■ Problem details
Nothing but the lines from the one with "- Api server。大概就是和cluster交互的一个接口吧。" through the final line of the entries below should be written out, each exactly as given.

■ Data for processing
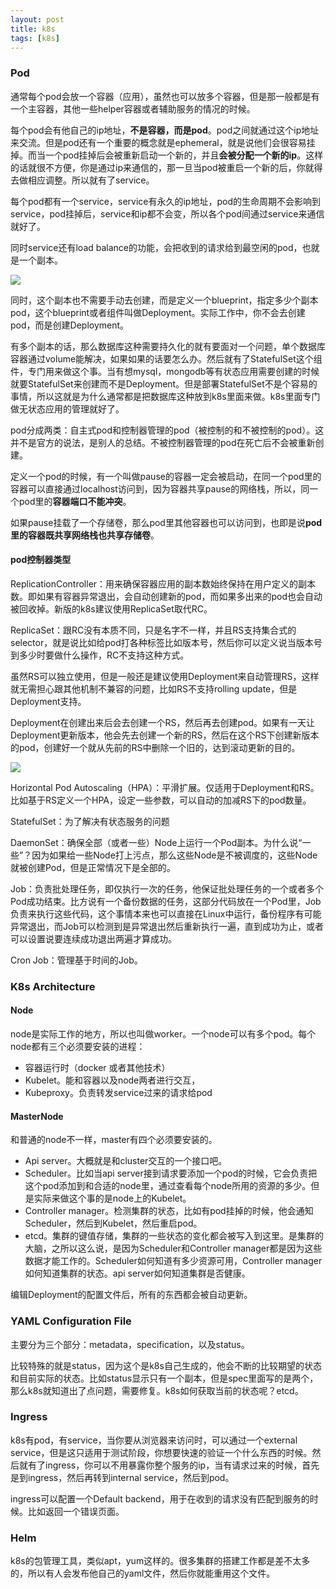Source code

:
 ```yaml
---
layout: post
title: k8s
tags: [k8s]
---
```


### Pod

通常每个pod会放一个容器（应用），虽然也可以放多个容器，但是那一般都是有一个主容器，其他一些helper容器或者辅助服务的情况的时候。

每个pod会有他自己的ip地址，**不是容器，而是pod**。pod之间就通过这个ip地址来交流。但是pod还有一个重要的概念就是ephemeral，就是说他们会很容易挂掉。而当一个pod挂掉后会被重新启动一个新的，并且**会被分配一个新的ip**。这样的话就很不方便，你是通过ip来通信的，那一旦当pod被重启一个新的后，你就得去做相应调整。所以就有了service。

<!-- more -->

每个pod都有一个service，service有永久的ip地址，pod的生命周期不会影响到service，pod挂掉后，service和ip都不会变，所以各个pod间通过service来通信就好了。

同时service还有load balance的功能，会把收到的请求给到最空闲的pod，也就是一个副本。

![](/Users/yuijam/Documents/yuijam.github.io/images/k8s/image-20210222131652694.webp)

同时，这个副本也不需要手动去创建，而是定义一个blueprint，指定多少个副本pod，这个blueprint或者组件叫做Deployment。实际工作中，你不会去创建pod，而是创建Deployment。

有多个副本的话，那么数据库这种需要持久化的就有要面对一个问题，单个数据库容器通过volume能解决，如果如果的话要怎么办。然后就有了StatefulSet这个组件，专门用来做这个事。当有想mysql，mongodb等有状态应用需要创建的时候就要StatefulSet来创建而不是Deployment。但是部署StatefulSet不是个容易的事情，所以这就是为什么通常都是把数据库这种放到k8s里面来做。k8s里面专门做无状态应用的管理就好了。

pod分成两类：自主式pod和控制器管理的pod（被控制的和不被控制的pod）。这并不是官方的说法，是别人的总结。不被控制器管理的pod在死亡后不会被重新创建。

定义一个pod的时候，有一个叫做pause的容器一定会被启动，在同一个pod里的容器可以直接通过localhost访问到，因为容器共享pause的网络栈，所以，同一个pod里的**容器端口不能冲突**。

如果pause挂载了一个存储卷，那么pod里其他容器也可以访问到，也即是说**pod里的容器既共享网络栈也共享存储卷**。

#### pod控制器类型

ReplicationController：用来确保容器应用的副本数始终保持在用户定义的副本数。即如果有容器异常退出，会自动创建新的pod，而如果多出来的pod也会自动被回收掉。新版的k8s建议使用ReplicaSet取代RC。

ReplicaSet：跟RC没有本质不同，只是名字不一样，并且RS支持集合式的selector，就是说比如给pod打各种标签比如版本号，然后你可以定义说当版本号到多少时要做什么操作，RC不支持这种方式。

虽然RS可以独立使用，但是一般还是建议使用Deployment来自动管理RS，这样就无需担心跟其他机制不兼容的问题，比如RS不支持rolling update，但是Deployment支持。

Deployment在创建出来后会去创建一个RS，然后再去创建pod。如果有一天让Deployment更新版本，他会先去创建一个新的RS，然后在这个RS下创建新版本的pod，创建好一个就从先前的RS中删除一个旧的，达到滚动更新的目的。

![](/Users/yuijam/Documents/yuijam.github.io/images/k8s/image-20210213192139190.webp)

Horizontal Pod Autoscaling（HPA）：平滑扩展。仅适用于Deployment和RS。比如基于RS定义一个HPA，设定一些参数，可以自动的加减RS下的pod数量。

StatefulSet：为了解决有状态服务的问题

DaemonSet：确保全部（或者一些）Node上运行一个Pod副本。为什么说“一些”？因为如果给一些Node打上污点，那么这些Node是不被调度的，这些Node就被创建Pod，但是正常情况下是全部的。

Job：负责批处理任务，即仅执行一次的任务，他保证批处理任务的一个或者多个Pod成功结束。比方说有一个备份数据的任务，这部分代码放在一个Pod里，Job负责来执行这些代码，这个事情本来也可以直接在Linux中运行，备份程序有可能异常退出，而Job可以检测到是异常退出然后重新执行一遍，直到成功为止，或者可以设置说要连续成功退出两遍才算成功。

Cron Job：管理基于时间的Job。

### K8s Architecture

#### Node

node是实际工作的地方，所以也叫做worker。一个node可以有多个pod。每个node都有三个必须要安装的进程：

- 容器运行时（docker 或者其他技术）
- Kubelet。能和容器以及node两者进行交互，
- Kubeproxy。负责转发service过来的请求给pod

#### MasterNode

和普通的node不一样，master有四个必须要安装的。

- Api server。大概就是和cluster交互的一个接口吧。
- Scheduler。比如当api server接到请求要添加一个pod的时候，它会负责把这个pod添加到和合适的node里，通过查看每个node所用的资源的多少。但是实际来做这个事的是node上的Kubelet。
- Controller manager。检测集群的状态，比如有pod挂掉的时候，他会通知Scheduler，然后到Kubelet，然后重启pod。
- etcd。集群的键值存储，集群的一些状态的变化都会被写入到这里。是集群的大脑，之所以这么说，是因为Scheduler和Controller manager都是因为这些数据才能工作的。Scheduler如何知道有多少资源可用，Controller manager如何知道集群的状态。api server如何知道集群是否健康。

编辑Deployment的配置文件后，所有的东西都会被自动更新。

### YAML Configuration File

主要分为三个部分：metadata，specification，以及status。

比较特殊的就是status，因为这个是k8s自己生成的，他会不断的比较期望的状态和目前实际的状态。比如status显示只有一个副本，但是spec里面写的是两个，那么k8s就知道出了点问题，需要修复。k8s如何获取当前的状态呢？etcd。

### Ingress

k8s有pod，有service，当你要从浏览器来访问时，可以通过一个external service，但是这只适用于测试阶段，你想要快速的验证一个什么东西的时候。然后就有了ingress，你可以不用暴露你整个服务的ip，当有请求过来的时候，首先是到ingress，然后再转到internal service，然后到pod。

ingress可以配置一个Default backend，用于在收到的请求没有匹配到服务的时候。比如返回一个错误页面。

### Helm

k8s的包管理工具，类似apt，yum这样的。很多集群的搭建工作都是差不太多的，所以有人会发布他自己的yaml文件，然后你就能重用这个文件。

■ Expected answer
- Api server。大概就是和cluster交互的一个接口吧。
- Scheduler。比如当api server接到请求要添加一个pod的时候，它会负责把这个pod添加到和合适的node里，通过查看每个node所用的资源的多少。但是实际来做这个事的是node上的Kubelet。
- Controller manager。检测集群的状态，比如有pod挂掉的时候，他会通知Scheduler，然后到Kubelet，然后重启pod。
- etcd。集群的键值存储，集群的一些状态的变化都会被写入到这里。是集群的大脑，之所以这么说，是因为Scheduler和Controller manager都是因为这些数据才能工作的。Scheduler如何知道有多少资源可用，Controller manager如何知道集群的状态。api server如何知道集群是否健康。

编辑Deployment的配置文件后，所有的东西都会被自动更新。

### YAML Configuration File

主要分为三个部分：metadata，specification，以及status。

比较特殊的就是status，因为这个是k8s自己生成的，他会不断的比较期望的状态和目前实际的状态。比如status显示只有一个副本，但是spec里面写的是两个，那么k8s就知道出了点问题，需要修复。k8s如何获取当前的状态呢？etcd。

### Ingress

k8s有pod，有service，当你要从浏览器来访问时，可以通过一个external service，但是这只适用于测试阶段，你想要快速的验证一个什么东西的时候。然后就有了ingress，你可以不用暴露你整个服务的ip，当有请求过来的时候，首先是到ingress，然后再转到internal service，然后到pod。

ingress可以配置一个Default backend，用于在收到的请求没有匹配到服务的时候。比如返回一个错误页面。

### Helm

k8s的包管理工具，类似apt，yum这样的。很多集群的搭建工作都是差不太多的，所以有人会发布他自己的yaml文件，然后你就能重用这个文件。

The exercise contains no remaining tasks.